Policymakers should also, finally, provide specific guidelines on minimum thresholds for CRA activities for different ratings within the AA, answering the 40-year-old question: How much is enough? I will come back to recommended guidelines for different CRA ratings at a later date; for now, I would just like to focus on the assessment areas.

A bank’s AA, which regulators use for their CRA evaluation about every three years, is traditionally associated with deposit-taking facilities. Banks are in the best position to define their AA based on knowledge of their own market and customers, and they typically define it based on counties, metropolitan statistical areas (MSAs) or other geographies surrounding their offices.

This approach works well for traditional retail banks, but it is not appropriate for special-purpose credit card, wholesale, internet or other banks with a national footprint. Since most credit card and limited-purpose banks operate out of a single headquarters office in Utah, Delaware or South Dakota because of their favorable banking climates, those banks generally identify Salt Lake City, Wilmington or Sioux Falls as their AAs.

This is problematic for several reasons. First, these banks have a realistic national market rather than the unrealistic local area where they happen to have their headquarters. Second, 100% of the CRA benefits go to these three small areas that in their totality have less than 1% of the nation’s population. Third, the intense competition for CRA loans, investments and services in those three favored markets among huge nationwide banks puts these CRA products out of reach for local community banks, which cannot compete on price.

This AA disconnect has existed for decades. But the recent fintech-focused charter applications for Varo Bank and SoFi Bank have brought the issue to a head. In my public comments on both of these applications, I have supported charter approvals but only with some important conditions based on a modernized AA concept as described below.

We must first accept the obvious: “Deposit taking facilities” for fintech, internet or credit card banks are not defined by brick-and-mortar offices. A “branch” used to make deposits is any smartphone, tablet or computer with a browser or mobile banking app. They are in every pocket, home and business.

A single AA is not sufficient in these cases. I therefore propose that any bank with a national footprint effectively must delineate multiple areas in which its CRA performance is evaluated.

The first would be a “Primary AA,” consisting of the entire nation. Each bank with a national footprint would use published guidelines (the subject of a follow-up commentary) to calculate a total CRA “commitment” based on its total assets and the type of CRA rating it desires (ranging from Outstanding to Substantial Noncompliance). If no MSA captures more than 5% of the bank’s deposits, the CRA commitment can be spread out at the bank’s discretion within the Primary AA. In that case, a digital bank could locate all CRA activities based on its national footprint in, say, Salt Lake City, if that is where its headquarters are based (like many banks in Utah already do).

But, banks would also have to delineate “Secondary AAs” for MSAs where 5% or more of their deposits emanate. There are nearly 400 MSAs covering approximately 85% of the nation’s population.
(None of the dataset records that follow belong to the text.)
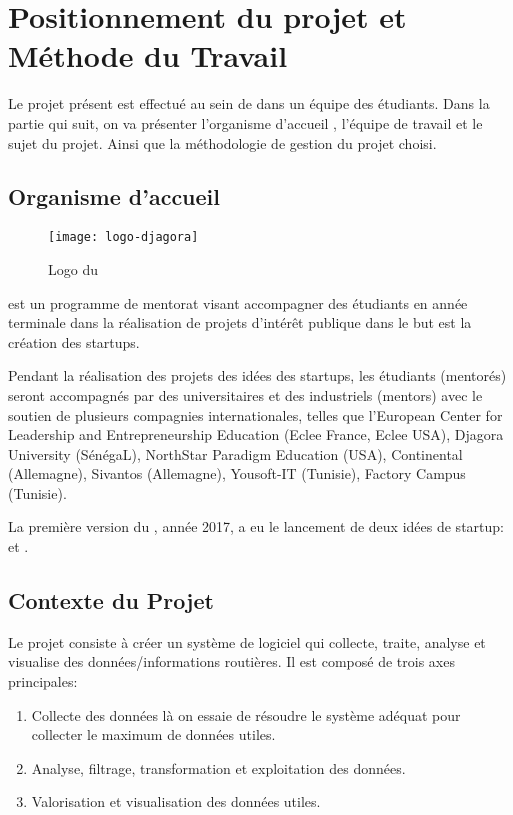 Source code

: \chapter{Positionnement du projet et Méthode du Travail}

Le projet présent est effectué au sein de  dans un
équipe des étudiants. Dans la partie qui suit, on va présenter l'organisme
d'accueil , l'équipe de travail et le sujet du
projet. Ainsi que la méthodologie de gestion du projet choisi.

\section{Organisme d'accueil }

\begin{figure}[!h]
    \centering
    \texttt{[image: logo-djagora]}
    \caption{Logo du }
\label{fig:logo-djagora}
\end{figure}

 est un programme de mentorat visant accompagner des
étudiants en année terminale dans la réalisation de projets d'intérêt publique
dans le but est la création des startups.

Pendant la réalisation des projets des idées des startups, les étudiants
(mentorés) seront accompagnés par des universitaires et des industriels
(mentors) avec le soutien de plusieurs compagnies internationales, telles que
l'European Center for Leadership and Entrepreneurship Education (Eclee France,
Eclee USA), Djagora University (SénégaL), NorthStar Paradigm Education (USA),
Continental (Allemagne), Sivantos (Allemagne), Yousoft-IT (Tunisie), Factory
Campus (Tunisie).~\cite{djagora-intro}

La première version du , année 2017, a eu le
lancement de deux idées de startup:  et .

\section{Contexte du Projet}

Le projet  consiste à créer un système de logiciel qui
collecte, traite, analyse et visualise des données/informations routières. Il
est composé de trois axes principales:

\begin{enumerate}
    \item Collecte des données là on essaie de résoudre le système adéquat pour
        collecter le maximum de données utiles.
    \item Analyse, filtrage, transformation et exploitation des données.
    \item Valorisation et visualisation des données utiles.
\end{enumerate}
In those secondary AAs, the proportion of a bank’s total CRA commitment should be equal to the proportion of its deposit base. For example, let’s say 5% of the deposits from the proposed SoFi Bank came from the Philadelphia MSA. For the bank to achieve an Outstanding rating there, 5% of the total CRA commitment should be reinvested in the Philadelphia area.

Digital-focused banks might argue that delineating their deposit centers — without maintaining brick-and-mortar locations — might be hard logistically. But almost every bank has internal records, usually by ZIP code, identifying the geographic source of its deposits. Thus, this proposal has no new burdensome requirement, and the use of MSAs instead of smaller geographies will limit the likelihood of any competitive harm. Also, the 5% threshold is reasonable and consistent with many other banking disclosures.

The final CRA rating for each bank would be based on its performance relative to its total CRA commitment in both its Primary and Secondary AAs.

Updated policy on CRA assessment areas would likely address and simplify a key issue for fintech bank charter applications, while ensuring that reinvestment principles remain a priority in a mobile banking environment. Existing banks live by these rules, and fintech banks, that now or in the future may accept FDIC-insured deposits, should not be exempt from them.